Google Earth Engine hosts satellite imagery and other geospatial data. This website also functions as a tool that allows for analysis of these datasets, which are made available for global-scale data mining. This data is amazing - images of Earth may go back more than 40 years and are ingested on a daily basis. Datasets include the USGS/NASA Landsat catalog, precipitation data, elevation data, and many more. Earth Engine also allows users to upload their own data for analysis.

Earth Engine has been used in many interesting case studies, such as the Map of Life, as well as analysis of global forest cover change.

Downloading Data

Browse the Data Catalog to find a dataset that interests you. I picked one that contains data about fires. Notice the link listed under the “Dataset Provider” section.

FIRMS provides “active fire data”, which consists of data from the past 24 hours, 48 hours, and 7 days. However, because FIRMS data dates back to November 2000, I wanted to know how to download data older than 7 days.

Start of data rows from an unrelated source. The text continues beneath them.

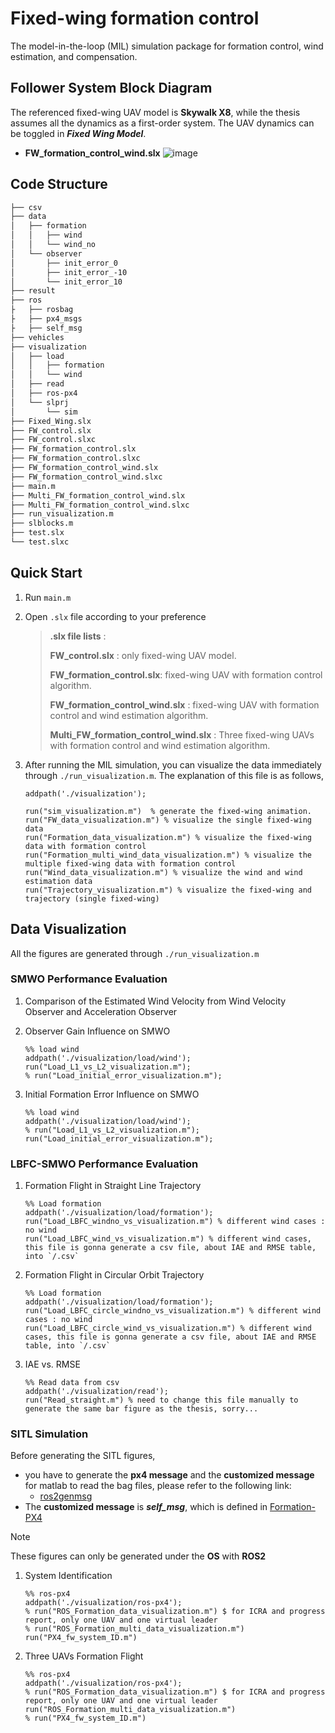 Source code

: # Fixed-wing formation control
The model-in-the-loop (MIL) simulation package for formation control, wind estimation, and compensation. 
## Follower System Block Diagram
The referenced fixed-wing UAV model is **Skywalk X8**, while the thesis assumes all the dynamics as a first-order system. The UAV dynamics can be toggled in _**Fixed Wing Model**_.
* **FW_formation_control_wind.slx**
![image](https://github.com/user-attachments/assets/9396d8f7-1155-4221-bef5-27362f36dfcb)

## Code Structure

```bash
├── csv
├── data
│   ├── formation
│   │   ├── wind
│   │   └── wind_no
│   └── observer
│       ├── init_error_0
│       ├── init_error_-10
│       └── init_error_10
├── result
├── ros
├   ├── rosbag
├   ├── px4_msgs
├   ├── self_msg
├── vehicles
├── visualization
│   ├── load
│   │   ├── formation
│   │   └── wind
│   ├── read
│   ├── ros-px4
│   └── slprj
│       └── sim
├── Fixed_Wing.slx
├── FW_control.slx
├── FW_control.slxc
├── FW_formation_control.slx
├── FW_formation_control.slxc
├── FW_formation_control_wind.slx
├── FW_formation_control_wind.slxc
├── main.m
├── Multi_FW_formation_control_wind.slx
├── Multi_FW_formation_control_wind.slxc
├── run_visualization.m
├── slblocks.m
├── test.slx
└── test.slxc


```
## Quick Start
1. Run `main.m`
2. Open `.slx` file according to your preference

    >  **.slx file lists** :
    > 
    > **FW_control.slx** : only fixed-wing UAV model.
    >  
    > **FW_formation_control.slx**: fixed-wing UAV with formation control algorithm.
    >
    > **FW_formation_control_wind.slx** : fixed-wing UAV with formation control and wind estimation algorithm.
    >
    > **Multi_FW_formation_control_wind.slx** : Three fixed-wing UAVs with formation control and wind estimation algorithm.
    >
3. After running the MIL simulation, you can visualize the data immediately through `./run_visualization.m`. The explanation of this file is as follows,
    ```
    addpath('./visualization');
    
    run("sim_visualization.m")  % generate the fixed-wing animation.
    run("FW_data_visualization.m") % visualize the single fixed-wing data
    run("Formation_data_visualization.m") % visualize the fixed-wing data with formation control
    run("Formation_multi_wind_data_visualization.m") % visualize the multiple fixed-wing data with formation control
    run("Wind_data_visualization.m") % visualize the wind and wind estimation data
    run("Trajectory_visualization.m") % visualize the fixed-wing and trajectory (single fixed-wing)
    ```
## Data Visualization
All the figures are generated through `./run_visualization.m`
### SMWO Performance Evaluation
1. Comparison of the Estimated Wind Velocity from Wind Velocity Observer
and Acceleration Observer
2. Observer Gain Influence on SMWO

    ```
    %% load wind
    addpath('./visualization/load/wind');
    run("Load_L1_vs_L2_visualization.m");
    % run("Load_initial_error_visualization.m");
    ```
3. Initial Formation Error Influence on SMWO

    ```
    %% load wind
    addpath('./visualization/load/wind');
    % run("Load_L1_vs_L2_visualization.m");
    run("Load_initial_error_visualization.m");
    ```
### LBFC-SMWO Performance Evaluation
1. Formation Flight in Straight Line Trajectory
    ```
    %% Load formation
    addpath('./visualization/load/formation');
    run("Load_LBFC_windno_vs_visualization.m") % different wind cases : no wind 
    run("Load_LBFC_wind_vs_visualization.m") % different wind cases, this file is gonna generate a csv file, about IAE and RMSE table, into `/.csv`
    ```

2. Formation Flight in Circular Orbit Trajectory
    ```
    %% Load formation
    addpath('./visualization/load/formation');
    run("Load_LBFC_circle_windno_vs_visualization.m") % different wind cases : no wind 
    run("Load_LBFC_circle_wind_vs_visualization.m") % different wind cases, this file is gonna generate a csv file, about IAE and RMSE table, into `/.csv`
    ```
3. IAE vs. RMSE 
    ```
    %% Read data from csv
    addpath('./visualization/read');
    run("Read_straight.m") % need to change this file manually to generate the same bar figure as the thesis, sorry...
    ```
### SITL Simulation
Before generating the SITL figures,
* you have to generate the **px4 message** and the **customized message** for matlab to read the bag files, please refer to the following link:
  * [ros2genmsg](https://www.mathworks.com/help/ros/ref/ros2genmsg.html)
* The **customized message** is _**self_msg**_, which is defined in [Formation-PX4](https://github.com/TigerWuu/Formation-PX4)
>[!NOTE]
>These figures can only be generated under the **OS** with **ROS2**

1. System Identification
    ```
    %% ros-px4
    addpath('./visualization/ros-px4');
    % run("ROS_Formation_data_visualization.m") $ for ICRA and progress report, only one UAV and one virtual leader
    % run("ROS_Formation_multi_data_visualization.m")
    run("PX4_fw_system_ID.m")
    ```
2. Three UAVs Formation Flight
    ```
    %% ros-px4
    addpath('./visualization/ros-px4');
    % run("ROS_Formation_data_visualization.m") $ for ICRA and progress report, only one UAV and one virtual leader
    run("ROS_Formation_multi_data_visualization.m")
    % run("PX4_fw_system_ID.m")
    ```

Once you’ve reached the FIRMS dataset provider link, scroll down and select “Archive Download.” Then, click on “Create New Request.”

png

I wanted to narrow down the data to Southern California wildfires, so in the Download Request box, I decided to get data on a custom region and drew a polygon that roughly enclosed California. For fire data source, I chose VIIRS, which is an instrument used to detect fires and gather data. My date range of choice was September 1st 2017 to September 1st 2018, and I decided to download it as a .csv file. Finally, you must enter your email so that FIRMS can send the data to you. You should receive an email within a few days.

png

Once you receive the email, just download the .csv file, and you’re ready to go!

Using Plotly for Python

Plotly has a Python library that allows you to create interactive data visualizations online, such as line plots, scatter maps, heatmaps, and 3D network graphs. In this tutorial, we will create a bubble map that visualizes wildfire data in California (based on the FIRMS data we acquired).

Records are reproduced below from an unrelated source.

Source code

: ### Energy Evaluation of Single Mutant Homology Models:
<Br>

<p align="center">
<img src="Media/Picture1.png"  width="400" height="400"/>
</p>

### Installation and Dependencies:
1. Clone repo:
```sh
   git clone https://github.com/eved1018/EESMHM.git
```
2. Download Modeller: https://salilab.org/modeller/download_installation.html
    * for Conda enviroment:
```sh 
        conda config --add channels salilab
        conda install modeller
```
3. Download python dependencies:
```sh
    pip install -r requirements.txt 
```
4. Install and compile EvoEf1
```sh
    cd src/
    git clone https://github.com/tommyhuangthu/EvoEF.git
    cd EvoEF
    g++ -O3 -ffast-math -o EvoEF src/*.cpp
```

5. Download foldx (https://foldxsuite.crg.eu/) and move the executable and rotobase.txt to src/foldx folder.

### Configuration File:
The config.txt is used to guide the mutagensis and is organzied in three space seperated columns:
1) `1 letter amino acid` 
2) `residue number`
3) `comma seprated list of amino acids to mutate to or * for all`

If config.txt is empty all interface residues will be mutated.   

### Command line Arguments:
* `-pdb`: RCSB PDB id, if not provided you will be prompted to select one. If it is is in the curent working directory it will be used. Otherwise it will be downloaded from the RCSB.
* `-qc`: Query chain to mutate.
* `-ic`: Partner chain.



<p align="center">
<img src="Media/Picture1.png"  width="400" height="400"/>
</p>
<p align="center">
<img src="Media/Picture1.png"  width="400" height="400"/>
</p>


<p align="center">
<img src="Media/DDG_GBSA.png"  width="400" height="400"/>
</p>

I knew I wanted to visualize the data using a map, and after looking at many different graphing libraries, I decided to use Plotly. Plotly seemed to be the most user-friendly because the website had very thorough map tutorials and easy-to-follow documentation. Additionally, Plotly hosts graphs, which can be embedded anywhere. These graphs are saved in your account.

First, install Plotly’s Python package using

pip install plotly

Next, create an account and obtain your API key. This will be used to set your credentials.

Now, you’re ready to fire up Python and set up your credentials:

import plotly plotly.tools.set_credentials_file(username='your_username', api_key='your_api_key')

Once that is done, let’s import some libraries that we will use in this tutorial:

import plotly.plotly as py
import pandas as pd
from datascience import *
import numpy as np

#included for distribution figures.
import seaborn as sns
import matplotlib.pyplot as plt
from scipy import stats

Using the FIRMS dataset

Our FIRMS dataset is quite big, so let’s narrow it down to just a few points on the map. I’d like to plot 5 bright, 5 moderately bright, and 5 dim wildfires in the dataset.

First, let’s load the .csv file into a table:

data= pd.read_csv('../data/SoCal_fires.csv')  
data.head()

	latitude	longitude	brightness	scan	track	acq_date	acq_time	satellite	instrument	confidence	version	bright_t31	frp
0	36.234	-118.430	321.9	1.0	1.0	2017-10-07	1845	Terra	MODIS	44	6.1	302.5	14.5
1	36.258	-118.421	319.4	4.7	2.0	2017-10-15	1756	Terra	MODIS	72	6.1	294.9	138.7
2	36.259	-118.425	318.2	4.7	2.0	2017-10-15	1756	Terra	MODIS	44	6.1	294.4	118.3
3	36.256	-118.420	345.1	1.1	1.0	2017-10-15	2112	Aqua	MODIS	92	6.1	298.3	50.0
4	36.272	-118.429	326.3	1.1	1.0	2017-10-16	1839	Terra	MODIS	71	6.1	293.0	23.1

Filtering the data

Now, let’s select our columns of interest. For the purposes of this tutorial, we care about the latitude, longitude, brightness, and dates of our data.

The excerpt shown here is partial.